Hannah Galway grew up in Comox, Vancouver Island and has been dancing since she was four. She graduated from Canada’s National Ballet School and joined the National Ballet of Canada’s apprentice program in 2017. Hannah now dances in the corps de ballet with the National Ballet of Canada, and recently originated a lead role in Crystal Pite’s new ballet, “Angels’ Atlas.”
I only recently started listening to music while warming up for class or a show. I used to think it would distract me, but I’ve found it’s all about listening to the right music in order to prepare myself for the day. I love listening to Mac Ayres or Rex Orange County—they’re fun, mellow, and generally make songs with a pretty happy sound.
I’m not sure I can decide between the stage or rehearsal. Both are special to me, but in very different ways. In rehearsal, I rarely feel stressed because I have time to work and experiment with the way I approach the repertoire. With regards to my time on stage, I often feel nervous and anxious before I perform. Once I am on stage and I have the opportunity to share myself with the audience, I find it transformative & those anxieties disappear.
Some advice I would share with my younger self is that you should be kinder to yourself. That working hard and beating yourself up doesn’t mean the same thing. I would tell myself that you can be diligent, and focused, but perhaps it doesn’t also have to come at the cost of sadness and suffering. Having gone through those difficult times I am now able to fully appreciate the happiness I am so lucky to feel today.
One of my favourite performances was with one of my best friends Alexi. As apprentices, we performed the Raymonda pas de deux from act 1 for one of our YOUdance shows in Regent Park. Something about that performance was so intimate, not only with Alexi, but with the audience and even myself. But perhaps most recently, dancing in the Kennedy Centre was absolutely surreal, and having my parents in the audience supporting me made it even more special.
To me, the future of dance will care less about the aesthetics and care more about being moved by the pure art and joy of dance. When I go to a show, I want to be moved in some way and most often it’s not from how high someone’s legs are or how many pirouettes they can do. It’s from their artistry and sincerity when they give themselves to the stage and audience that affects me the most.
I also hope dance in the the future will be more accessible. I love dance, I love that I am lucky enough to call it my job, but I am saddened that it is an art form that only so few people have the privilege to do and watch. It has changed my life in ways that I cannot describe, both from my experiences on and off stage. I can only hope that in the future more and more people will have the opportunity to personally feel the same.
If I wasn’t a dancer, I think I might be an art history teacher. It was my favourite subject in school, and I had the best teacher in the subject at Canada’s National Ballet School. She was so passionate about teaching and her fascination about the arts’ effect on society and individuals was infectious. I love to learn about why art was created, what it was saying at its time, and why it’s still relevant today.

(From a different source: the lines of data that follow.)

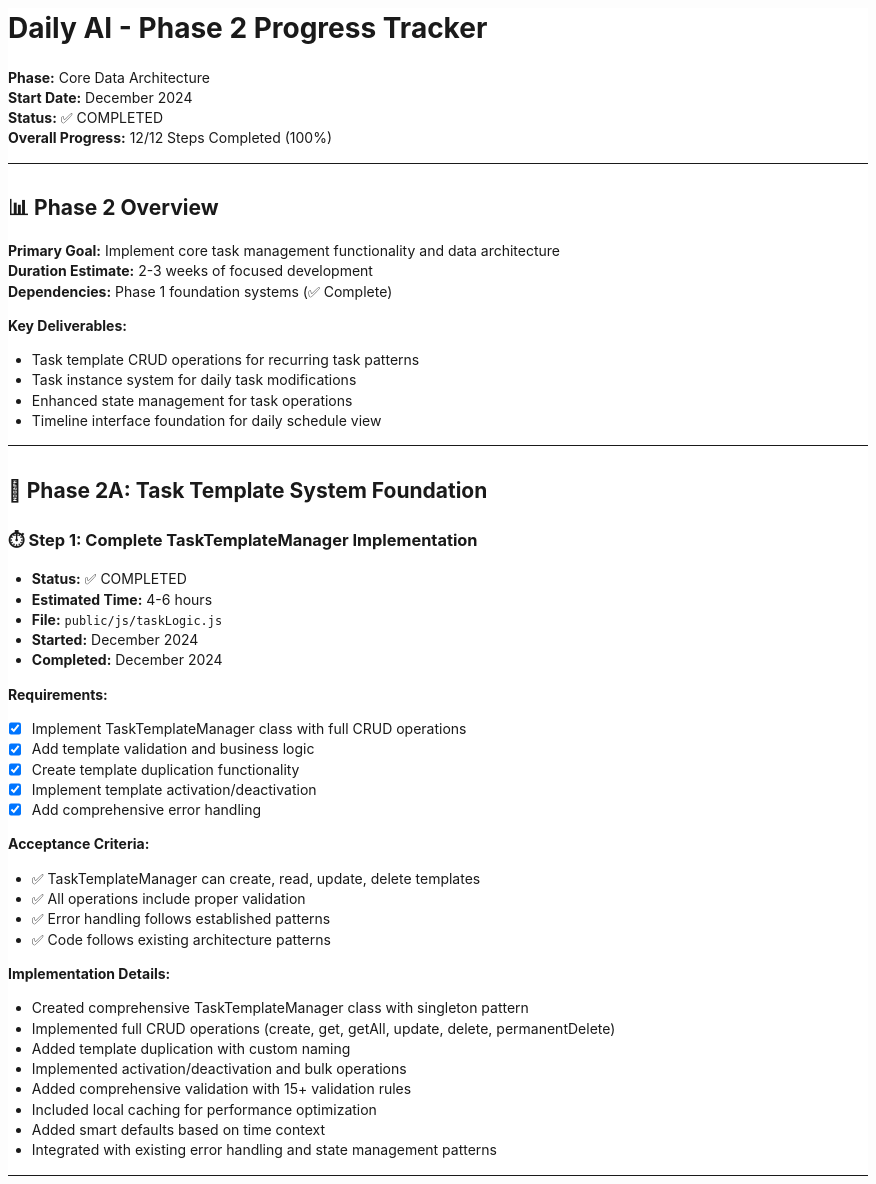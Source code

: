 # Daily AI - Phase 2 Progress Tracker

**Phase:** Core Data Architecture  
**Start Date:** December 2024  
**Status:** ✅ COMPLETED  
**Overall Progress:** 12/12 Steps Completed (100%)  

---

## 📊 **Phase 2 Overview**

**Primary Goal:** Implement core task management functionality and data architecture  
**Duration Estimate:** 2-3 weeks of focused development  
**Dependencies:** Phase 1 foundation systems (✅ Complete)

**Key Deliverables:**
- Task template CRUD operations for recurring task patterns
- Task instance system for daily task modifications 
- Enhanced state management for task operations
- Timeline interface foundation for daily schedule view

---

## 🎯 **Phase 2A: Task Template System Foundation**

### ⏱️ **Step 1: Complete TaskTemplateManager Implementation**
- **Status:** ✅ COMPLETED
- **Estimated Time:** 4-6 hours
- **File:** `public/js/taskLogic.js`
- **Started:** December 2024
- **Completed:** December 2024

**Requirements:**
- [x] Implement TaskTemplateManager class with full CRUD operations
- [x] Add template validation and business logic
- [x] Create template duplication functionality
- [x] Implement template activation/deactivation
- [x] Add comprehensive error handling

**Acceptance Criteria:**
- ✅ TaskTemplateManager can create, read, update, delete templates
- ✅ All operations include proper validation
- ✅ Error handling follows established patterns
- ✅ Code follows existing architecture patterns

**Implementation Details:**
- Created comprehensive TaskTemplateManager class with singleton pattern
- Implemented full CRUD operations (create, get, getAll, update, delete, permanentDelete)
- Added template duplication with custom naming
- Implemented activation/deactivation and bulk operations
- Added comprehensive validation with 15+ validation rules
- Included local caching for performance optimization
- Added smart defaults based on time context
- Integrated with existing error handling and state management patterns

---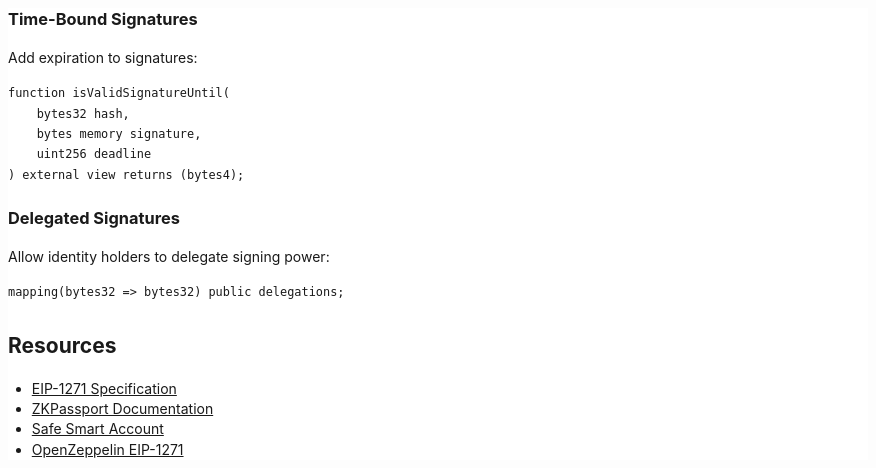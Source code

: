 ### Time-Bound Signatures
Add expiration to signatures:
```solidity
function isValidSignatureUntil(
    bytes32 hash,
    bytes memory signature,
    uint256 deadline
) external view returns (bytes4);
```

### Delegated Signatures
Allow identity holders to delegate signing power:
```solidity
mapping(bytes32 => bytes32) public delegations;
```

## Resources

- [EIP-1271 Specification](https://eips.ethereum.org/EIPS/eip-1271)
- [ZKPassport Documentation](https://docs.zkpassport.id)
- [Safe Smart Account](https://docs.safe.global)
- [OpenZeppelin EIP-1271](https://docs.openzeppelin.com/contracts/4.x/api/interfaces#IERC1271)


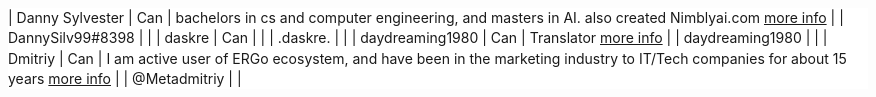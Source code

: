 | Danny Sylvester             | Can    | bachelors in cs and computer engineering, and masters in AI. also created Nimblyai.com [more info](https://my.ergoport.dev/cgi-bin/ergo/cast_vote_old_archive.pl?a=64.)                                                                                                                                                                                                                                                                                                                                                                                                                                                                                                                                                              |                                                                                                                                                                                                  | DannySilv99#8398                                       |                                                                                                                                                                                                                      |
| daskre                      | Can    |                                                                                                                                                                                                                                                                                                                                                                                                                                                                                                                                                                                                                                                                                                                                      |                                                                                                                                                                                                  | .daskre.                                               |                                                                                                                                                                                                                      |
| daydreaming1980             | Can    | Translator [more info](https://my.ergoport.dev/cgi-bin/ergo/cast_vote.pl?a=132.)                                                                                                                                                                                                                                                                                                                                                                                                                                                                                                                                                                                                                                                     |                                                                                                                                                                                                  | daydreaming1980                                        |                                                                                                                                                                                                                      |
| Dmitriy                     | Can    | I am active user of ERGo ecosystem, and have been in the marketing industry to IT/Tech companies for about 15 years [more info](https://my.ergoport.dev/cgi-bin/ergo/cast_vote.pl?a=155.)                                                                                                                                                                                                                                                                                                                                                                                                                                                                                                                                            |                                                                                                                                                                                                  | @Metadmitriy                                           |                                                                                                                                                                                                                      |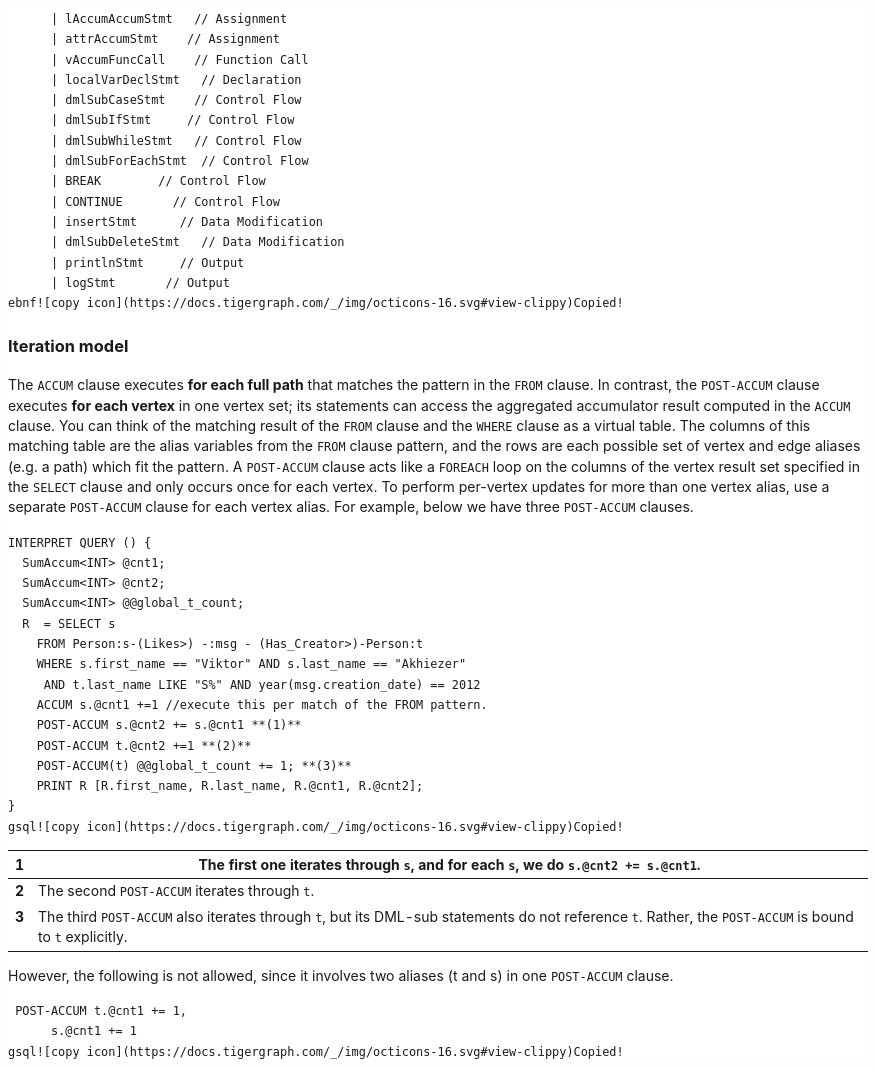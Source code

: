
 ```
      | lAccumAccumStmt   // Assignment
      | attrAccumStmt    // Assignment
      | vAccumFuncCall    // Function Call
      | localVarDeclStmt   // Declaration
      | dmlSubCaseStmt    // Control Flow
      | dmlSubIfStmt     // Control Flow
      | dmlSubWhileStmt   // Control Flow
      | dmlSubForEachStmt  // Control Flow
      | BREAK        // Control Flow
      | CONTINUE       // Control Flow
      | insertStmt      // Data Modification
      | dmlSubDeleteStmt   // Data Modification
      | printlnStmt     // Output
      | logStmt       // Output
ebnf![copy icon](https://docs.tigergraph.com/_/img/octicons-16.svg#view-clippy)Copied!

```

### [](https://docs.tigergraph.com/gsql-ref/4.1/querying/select-statement/#_iteration_model_2)Iteration model
The `ACCUM` clause executes **for each full path** that matches the pattern in the `FROM` clause. In contrast, the `POST-ACCUM` clause executes **for each vertex** in one vertex set; its statements can access the aggregated accumulator result computed in the `ACCUM` clause.
You can think of the matching result of the `FROM` clause and the `WHERE` clause as a virtual table. The columns of this matching table are the alias variables from the `FROM` clause pattern, and the rows are each possible set of vertex and edge aliases (e.g. a path) which fit the pattern. A `POST-ACCUM` clause acts like a `FOREACH` loop on the columns of the vertex result set specified in the `SELECT` clause and only occurs once for each vertex.
To perform per-vertex updates for more than one vertex alias, use a separate `POST-ACCUM` clause for each vertex alias.
For example, below we have three `POST-ACCUM` clauses.
```
INTERPRET QUERY () {
  SumAccum<INT> @cnt1;
  SumAccum<INT> @cnt2;
  SumAccum<INT> @@global_t_count;
  R  = SELECT s
    FROM Person:s-(Likes>) -:msg - (Has_Creator>)-Person:t
    WHERE s.first_name == "Viktor" AND s.last_name == "Akhiezer"
     AND t.last_name LIKE "S%" AND year(msg.creation_date) == 2012
    ACCUM s.@cnt1 +=1 //execute this per match of the FROM pattern.
    POST-ACCUM s.@cnt2 += s.@cnt1 **(1)**
    POST-ACCUM t.@cnt2 +=1 **(2)**
    POST-ACCUM(t) @@global_t_count += 1; **(3)**
    PRINT R [R.first_name, R.last_name, R.@cnt1, R.@cnt2];
}
gsql![copy icon](https://docs.tigergraph.com/_/img/octicons-16.svg#view-clippy)Copied!

```

**1** | The first one iterates through `s`, and for each `s`, we do `s.@cnt2 += s.@cnt1`.  
---|---  
**2** | The second `POST-ACCUM` iterates through `t`.  
**3** | The third `POST-ACCUM` also iterates through `t`, but its DML-sub statements do not reference `t`. Rather, the `POST-ACCUM` is bound to `t` explicitly.  
However, the following is not allowed, since it involves two aliases (t and s) in one `POST-ACCUM` clause.
```
 POST-ACCUM t.@cnt1 += 1,
      s.@cnt1 += 1
gsql![copy icon](https://docs.tigergraph.com/_/img/octicons-16.svg#view-clippy)Copied!

```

My dream role for years has been Tatiana from “Onegin” ever since I saw it performed by NBOC when I was in school. The musical score is phenomenal, it evokes all the appropriate emotions depending on the moods of the characters, which I feel would be such a dream to dance to. The role is dramatic and strong, I think it would be a nice change to be a female character who doesn’t die at the end of a ballet. I want to be strong enough to say ‘no,’ I want my voice to be heard on stage as a woman and as an artist, and I feel Tatiana does exactly this.
I recently performed in a show called “Zingara” by Echo Chamber Toronto and one of the pieces of music brought me to tears. It might be one of the most beautiful things I’ve ever heard. When I listen to it, I feel inspired. I hear sounds of kindness, forgiveness and a yearning for a loved one. It was composed by George Enescu, and it is String Octet, Opus 7. Please do yourself a favour a listen to this masterpiece.
My secret talent is that I paint in my free time, mostly landscapes.
Toronto inspires me because it makes me aware of how small I am, of how many people I do not know and how unimportant I am. Yet when I think of my job & all the people it’s connected me to and all the audiences that have seen the company perform, it makes me feel like I have a place & a voice in this big city. The contrast is pretty amazing.
My ideal Sunday is cleaning my place, and then doing absolutely nothing!
One of the hardest experiences I’ve had to work through as a dancer is an injury I had in my ankle last year. It lasted so long, and it pained me both physically & emotionally because I could not perform in rehearsals or on stage how I wish I could have. It taught me that I need to take care of myself, and not to wait so long before asking for help.
With regards to my greatest experiences as a dancer, I prefer to keep these special moments to myself. Such intimate moments are often so special because they cannot be described with words, and I fear that if I try, it will never capture how wonderfully personal they all are to me.